Ward had won him the 2001 Kentucky Derby with Monarchos, the first winner to emulate Secretariat by breaking two minutes duly crowning a Turf career Oxley had started with a $7,500 punt at the Hialeah breeze-ups in 1972. A patron of the old school - petroleum for business, polo for pleasure - Oxley also campaigned six-time Grade 1 winner Beautiful Pleasure during a 30-year association with Ward.

Though now an octogenarian, Oxley’s enthusiasm remains undiminished and his investment has helped Casse, so successful in Canada, to open up new horizons south of the border. A couple of months after American Pharoah completed his 2015 Triple Crown, they spent $475,000 on another colt by Pioneerof The Nile at Keeneland’s September Yearling Sale.

That qualified the youngster - bred by Steven and Brandi Nicholson of Silver Fern Farm - as the third most expensive of 55 yearlings by Pioneerof The Nile sold in his breakout year. His dam Sambuca Classica had failed to win in eight starts but tied together a couple of exemplary broodmare sire-lines (she is by Storm Cat’s son Cat Thief, out of a Miswaki mare) and a fertile producing family. Her own dam achieved Grade 1 podiums in the Acorn and Gazelle Stakes, and was out of a Hoist The Flag half-sister to a prolific champion in Revidere.

Their dam, in turn, was from the final crop of that great fount of Classic grit and quality, Princequillo, out of a Spinaway winner. She was sister to a hard-knocking Hollywood Gold Cup winner in Princessnesian; and half-sister to a Santa Anita Derby winner, Boldnesian. All in all, then, a very solid base to harness to the young scion of an established Classic sire-line (Empire Maker-Unbridled).

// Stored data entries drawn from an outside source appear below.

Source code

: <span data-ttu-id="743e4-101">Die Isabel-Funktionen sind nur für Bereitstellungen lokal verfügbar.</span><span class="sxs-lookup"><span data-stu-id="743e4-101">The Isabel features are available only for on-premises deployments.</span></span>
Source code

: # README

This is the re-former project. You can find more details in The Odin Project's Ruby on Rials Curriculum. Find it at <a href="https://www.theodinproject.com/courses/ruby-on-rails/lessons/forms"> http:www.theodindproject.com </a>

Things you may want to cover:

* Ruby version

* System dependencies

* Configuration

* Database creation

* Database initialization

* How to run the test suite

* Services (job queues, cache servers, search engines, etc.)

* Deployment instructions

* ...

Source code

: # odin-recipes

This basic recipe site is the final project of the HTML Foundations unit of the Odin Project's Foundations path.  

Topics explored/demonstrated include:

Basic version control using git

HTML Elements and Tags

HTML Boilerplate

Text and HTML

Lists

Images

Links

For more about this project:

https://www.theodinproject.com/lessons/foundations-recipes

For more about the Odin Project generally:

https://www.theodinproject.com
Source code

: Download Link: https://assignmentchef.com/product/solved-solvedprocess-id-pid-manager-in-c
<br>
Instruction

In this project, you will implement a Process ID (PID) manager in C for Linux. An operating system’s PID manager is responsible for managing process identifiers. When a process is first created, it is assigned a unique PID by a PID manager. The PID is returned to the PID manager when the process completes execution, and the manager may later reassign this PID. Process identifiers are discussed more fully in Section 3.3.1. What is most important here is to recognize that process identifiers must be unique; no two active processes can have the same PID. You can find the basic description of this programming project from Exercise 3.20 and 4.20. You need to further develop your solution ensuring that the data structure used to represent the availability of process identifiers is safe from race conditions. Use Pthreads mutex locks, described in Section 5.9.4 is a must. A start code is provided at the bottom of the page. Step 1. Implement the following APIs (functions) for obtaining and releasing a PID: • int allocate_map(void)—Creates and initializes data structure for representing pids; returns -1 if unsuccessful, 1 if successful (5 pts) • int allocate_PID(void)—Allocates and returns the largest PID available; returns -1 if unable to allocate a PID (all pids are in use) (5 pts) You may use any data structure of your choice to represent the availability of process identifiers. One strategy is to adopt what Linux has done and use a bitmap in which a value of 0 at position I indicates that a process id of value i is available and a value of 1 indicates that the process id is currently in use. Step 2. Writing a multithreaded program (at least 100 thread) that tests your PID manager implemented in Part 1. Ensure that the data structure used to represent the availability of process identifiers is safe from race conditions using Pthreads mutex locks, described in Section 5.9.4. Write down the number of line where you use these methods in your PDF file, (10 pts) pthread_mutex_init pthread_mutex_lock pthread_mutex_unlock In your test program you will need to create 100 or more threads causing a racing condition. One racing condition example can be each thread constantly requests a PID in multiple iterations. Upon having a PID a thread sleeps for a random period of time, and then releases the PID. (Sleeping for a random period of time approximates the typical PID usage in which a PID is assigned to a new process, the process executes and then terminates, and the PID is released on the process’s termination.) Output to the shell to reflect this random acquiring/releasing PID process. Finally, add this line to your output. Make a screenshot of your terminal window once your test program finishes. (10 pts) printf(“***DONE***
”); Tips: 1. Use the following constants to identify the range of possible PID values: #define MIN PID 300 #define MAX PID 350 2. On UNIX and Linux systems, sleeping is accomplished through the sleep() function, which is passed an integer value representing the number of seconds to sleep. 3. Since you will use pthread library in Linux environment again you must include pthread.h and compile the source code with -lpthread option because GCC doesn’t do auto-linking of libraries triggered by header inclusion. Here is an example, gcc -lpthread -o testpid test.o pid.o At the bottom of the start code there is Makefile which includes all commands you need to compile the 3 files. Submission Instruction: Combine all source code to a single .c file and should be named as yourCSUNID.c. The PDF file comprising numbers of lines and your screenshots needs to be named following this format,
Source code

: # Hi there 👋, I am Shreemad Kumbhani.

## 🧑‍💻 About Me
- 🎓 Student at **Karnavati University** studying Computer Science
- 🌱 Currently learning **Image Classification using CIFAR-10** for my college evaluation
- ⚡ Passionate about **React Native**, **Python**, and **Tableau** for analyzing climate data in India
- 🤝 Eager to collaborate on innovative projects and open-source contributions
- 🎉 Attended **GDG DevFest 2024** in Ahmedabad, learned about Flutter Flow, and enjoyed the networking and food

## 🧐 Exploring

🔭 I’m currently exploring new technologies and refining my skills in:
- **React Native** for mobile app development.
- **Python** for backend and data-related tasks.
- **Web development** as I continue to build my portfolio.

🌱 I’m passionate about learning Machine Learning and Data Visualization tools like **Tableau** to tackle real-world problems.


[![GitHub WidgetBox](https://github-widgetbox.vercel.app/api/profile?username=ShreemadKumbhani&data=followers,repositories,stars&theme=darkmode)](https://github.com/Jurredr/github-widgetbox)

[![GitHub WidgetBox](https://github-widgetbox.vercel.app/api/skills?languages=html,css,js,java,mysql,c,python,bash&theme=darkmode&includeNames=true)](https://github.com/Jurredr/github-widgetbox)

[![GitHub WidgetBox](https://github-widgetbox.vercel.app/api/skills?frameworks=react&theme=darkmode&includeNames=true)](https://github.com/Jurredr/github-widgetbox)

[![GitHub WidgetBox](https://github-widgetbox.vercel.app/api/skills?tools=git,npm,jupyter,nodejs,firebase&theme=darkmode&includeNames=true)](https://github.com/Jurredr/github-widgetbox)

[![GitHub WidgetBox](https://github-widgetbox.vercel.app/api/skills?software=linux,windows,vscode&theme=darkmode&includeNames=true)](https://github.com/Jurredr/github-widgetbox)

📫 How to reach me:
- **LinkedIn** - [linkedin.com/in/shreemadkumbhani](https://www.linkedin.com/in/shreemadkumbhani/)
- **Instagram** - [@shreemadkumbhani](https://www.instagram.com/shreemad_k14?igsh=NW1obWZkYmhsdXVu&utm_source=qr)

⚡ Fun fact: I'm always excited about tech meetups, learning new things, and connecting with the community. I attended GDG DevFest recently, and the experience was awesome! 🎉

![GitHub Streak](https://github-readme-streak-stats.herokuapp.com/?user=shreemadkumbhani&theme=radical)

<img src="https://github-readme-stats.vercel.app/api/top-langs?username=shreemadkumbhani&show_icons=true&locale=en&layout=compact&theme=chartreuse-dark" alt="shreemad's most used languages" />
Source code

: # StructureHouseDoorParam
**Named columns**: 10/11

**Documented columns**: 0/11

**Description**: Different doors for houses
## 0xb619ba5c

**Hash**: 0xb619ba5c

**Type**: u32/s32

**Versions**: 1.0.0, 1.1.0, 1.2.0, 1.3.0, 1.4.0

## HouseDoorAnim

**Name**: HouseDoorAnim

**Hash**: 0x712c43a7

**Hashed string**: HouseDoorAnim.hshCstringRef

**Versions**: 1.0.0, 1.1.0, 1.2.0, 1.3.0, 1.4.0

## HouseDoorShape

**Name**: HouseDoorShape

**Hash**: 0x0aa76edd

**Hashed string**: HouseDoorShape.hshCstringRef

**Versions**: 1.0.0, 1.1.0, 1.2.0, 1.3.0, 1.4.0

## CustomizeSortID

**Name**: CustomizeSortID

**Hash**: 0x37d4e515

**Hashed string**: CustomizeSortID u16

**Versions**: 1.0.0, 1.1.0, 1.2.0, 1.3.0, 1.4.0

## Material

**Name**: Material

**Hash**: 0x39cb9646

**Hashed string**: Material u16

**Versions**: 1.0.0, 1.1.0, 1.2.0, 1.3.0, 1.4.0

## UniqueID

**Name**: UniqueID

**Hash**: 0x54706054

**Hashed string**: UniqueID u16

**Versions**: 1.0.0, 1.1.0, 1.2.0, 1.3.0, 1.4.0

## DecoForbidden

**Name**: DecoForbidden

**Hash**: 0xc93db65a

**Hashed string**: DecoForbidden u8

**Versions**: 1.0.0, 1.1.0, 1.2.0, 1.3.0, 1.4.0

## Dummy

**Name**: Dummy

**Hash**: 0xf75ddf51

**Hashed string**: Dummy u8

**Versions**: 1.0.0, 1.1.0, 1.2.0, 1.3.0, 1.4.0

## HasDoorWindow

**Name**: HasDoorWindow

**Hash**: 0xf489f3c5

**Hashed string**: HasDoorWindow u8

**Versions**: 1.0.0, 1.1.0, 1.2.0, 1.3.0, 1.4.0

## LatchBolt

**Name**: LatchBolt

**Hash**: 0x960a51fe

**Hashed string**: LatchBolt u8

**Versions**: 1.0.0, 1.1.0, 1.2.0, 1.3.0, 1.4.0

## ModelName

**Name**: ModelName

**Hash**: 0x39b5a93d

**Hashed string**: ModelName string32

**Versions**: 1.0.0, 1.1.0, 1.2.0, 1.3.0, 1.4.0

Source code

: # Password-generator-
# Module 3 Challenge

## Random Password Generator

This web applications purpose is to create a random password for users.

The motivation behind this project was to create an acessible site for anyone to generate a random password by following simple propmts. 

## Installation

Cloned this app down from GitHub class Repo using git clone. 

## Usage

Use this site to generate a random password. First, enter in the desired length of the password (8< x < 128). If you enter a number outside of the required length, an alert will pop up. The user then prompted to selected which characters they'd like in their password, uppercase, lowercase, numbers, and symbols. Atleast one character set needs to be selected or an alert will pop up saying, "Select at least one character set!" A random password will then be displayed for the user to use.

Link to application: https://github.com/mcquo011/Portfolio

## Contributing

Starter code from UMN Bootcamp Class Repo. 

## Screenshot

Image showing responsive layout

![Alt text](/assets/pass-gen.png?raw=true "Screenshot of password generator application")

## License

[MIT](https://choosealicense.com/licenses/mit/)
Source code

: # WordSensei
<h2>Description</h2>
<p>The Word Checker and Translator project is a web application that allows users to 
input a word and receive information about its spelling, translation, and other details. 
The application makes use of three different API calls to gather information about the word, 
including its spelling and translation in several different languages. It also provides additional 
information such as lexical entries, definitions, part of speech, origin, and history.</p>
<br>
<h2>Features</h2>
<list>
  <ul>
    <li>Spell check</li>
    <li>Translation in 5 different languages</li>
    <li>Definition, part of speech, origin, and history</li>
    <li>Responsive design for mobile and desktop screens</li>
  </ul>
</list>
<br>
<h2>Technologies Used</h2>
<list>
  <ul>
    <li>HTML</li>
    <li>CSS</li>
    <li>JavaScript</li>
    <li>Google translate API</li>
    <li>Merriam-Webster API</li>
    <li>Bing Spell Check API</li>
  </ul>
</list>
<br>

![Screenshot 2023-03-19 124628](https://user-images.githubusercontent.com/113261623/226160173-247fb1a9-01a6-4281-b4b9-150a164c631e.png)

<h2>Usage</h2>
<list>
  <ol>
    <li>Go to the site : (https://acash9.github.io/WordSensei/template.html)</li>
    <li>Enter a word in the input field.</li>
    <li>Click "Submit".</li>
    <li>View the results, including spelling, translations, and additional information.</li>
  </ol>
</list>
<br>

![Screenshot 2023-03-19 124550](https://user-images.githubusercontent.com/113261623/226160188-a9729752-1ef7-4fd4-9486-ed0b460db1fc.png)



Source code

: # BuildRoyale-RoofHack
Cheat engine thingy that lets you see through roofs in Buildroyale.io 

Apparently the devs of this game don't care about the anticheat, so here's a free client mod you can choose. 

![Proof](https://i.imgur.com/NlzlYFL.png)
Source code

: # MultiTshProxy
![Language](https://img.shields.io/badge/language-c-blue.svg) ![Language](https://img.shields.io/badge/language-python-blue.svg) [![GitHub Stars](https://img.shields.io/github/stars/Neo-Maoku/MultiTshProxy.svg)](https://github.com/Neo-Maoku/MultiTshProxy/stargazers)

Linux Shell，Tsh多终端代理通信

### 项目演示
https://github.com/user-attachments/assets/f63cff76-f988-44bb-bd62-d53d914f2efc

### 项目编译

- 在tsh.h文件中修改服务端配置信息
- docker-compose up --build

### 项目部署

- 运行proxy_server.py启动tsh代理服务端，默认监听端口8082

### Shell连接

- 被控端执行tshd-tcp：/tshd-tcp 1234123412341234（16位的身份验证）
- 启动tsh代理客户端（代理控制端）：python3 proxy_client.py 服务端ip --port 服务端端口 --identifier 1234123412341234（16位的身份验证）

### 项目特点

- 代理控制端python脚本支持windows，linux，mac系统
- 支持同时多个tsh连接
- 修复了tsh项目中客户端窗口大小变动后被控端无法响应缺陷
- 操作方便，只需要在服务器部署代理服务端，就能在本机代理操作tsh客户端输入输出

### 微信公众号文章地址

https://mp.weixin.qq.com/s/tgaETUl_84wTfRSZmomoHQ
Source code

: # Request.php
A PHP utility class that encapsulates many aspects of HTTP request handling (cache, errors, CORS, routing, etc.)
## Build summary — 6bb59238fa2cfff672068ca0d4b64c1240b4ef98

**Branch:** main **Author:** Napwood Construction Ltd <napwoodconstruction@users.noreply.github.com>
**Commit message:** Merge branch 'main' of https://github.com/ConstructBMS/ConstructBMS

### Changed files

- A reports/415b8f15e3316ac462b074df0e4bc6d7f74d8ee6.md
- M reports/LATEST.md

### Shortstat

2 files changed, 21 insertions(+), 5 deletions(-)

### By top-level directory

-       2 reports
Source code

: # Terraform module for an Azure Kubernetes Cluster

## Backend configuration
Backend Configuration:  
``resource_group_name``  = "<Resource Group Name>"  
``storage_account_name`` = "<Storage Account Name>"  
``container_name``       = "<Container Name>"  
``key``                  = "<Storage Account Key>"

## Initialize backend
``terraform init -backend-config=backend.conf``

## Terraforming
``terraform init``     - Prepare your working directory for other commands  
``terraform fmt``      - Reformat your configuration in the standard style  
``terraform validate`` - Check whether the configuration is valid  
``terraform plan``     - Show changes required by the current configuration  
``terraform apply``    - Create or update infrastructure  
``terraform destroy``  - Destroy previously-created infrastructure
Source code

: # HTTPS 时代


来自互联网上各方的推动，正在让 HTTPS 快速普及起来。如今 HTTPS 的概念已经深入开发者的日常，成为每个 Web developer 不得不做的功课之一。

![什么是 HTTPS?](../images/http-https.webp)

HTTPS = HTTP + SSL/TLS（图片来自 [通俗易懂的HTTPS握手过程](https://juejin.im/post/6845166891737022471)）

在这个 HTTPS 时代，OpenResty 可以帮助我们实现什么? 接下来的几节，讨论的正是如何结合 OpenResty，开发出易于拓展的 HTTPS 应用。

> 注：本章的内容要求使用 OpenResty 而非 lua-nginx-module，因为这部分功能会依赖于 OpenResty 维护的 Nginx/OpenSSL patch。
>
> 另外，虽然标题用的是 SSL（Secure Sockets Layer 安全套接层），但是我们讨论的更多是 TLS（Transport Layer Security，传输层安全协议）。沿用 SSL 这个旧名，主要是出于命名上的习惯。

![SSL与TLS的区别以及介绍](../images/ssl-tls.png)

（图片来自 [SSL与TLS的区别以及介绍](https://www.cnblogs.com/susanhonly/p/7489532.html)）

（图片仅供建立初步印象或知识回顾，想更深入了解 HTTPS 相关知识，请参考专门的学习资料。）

Classic Empire, the third stakes winner from four foals out of Sambuca Classica, is already a second champion juvenile for his sire. Now he has the opportunity - just like one of his big rivals, Always Dreaming, for Bodemeister - of redressing his sire’s near-miss in the Kentucky Derby, Pioneerof The Nile having been thwarted only by the 50-1 shocker Mine That Bird in 2009.

The WinStar stallion is standing this year at $110,000, having started out at $20,000, and his book included Love The Chase, the dam of California Chrome; Breeders’ Cup Distaff winner Stopchargingmaria; plus a return visit from Sambuca Classica herself.

They had been mated, in the first instance, in search of a physical upgrade: Sambuca Classica is not the biggest of mares, and Pioneerof The Nile offered size and scope. The Nicholsons were also admirers of Lord At War as a broodmare sire, but it was sheer prescience to anticipate the American Pharoah cross of a mare from the Storm Cat line. (The Triple Crown winner’s dam is by Yankee Gentleman.)

Aside from his athleticism, it is a cocktail that has somehow produced a horse of unusual mental engagement. Sometimes, as noted, this has only served to get him into trouble. But those who know Classic Empire best consider him essentially inquisitive, rather than anything more sinister.

There will be plenty going on as he is led over from the back stretch on Saturday, that is for sure. And if he can emulate the ground-breaking exploits of his sire’s first champion, there will be no more talk of a flash in the pan - only of a gold rush.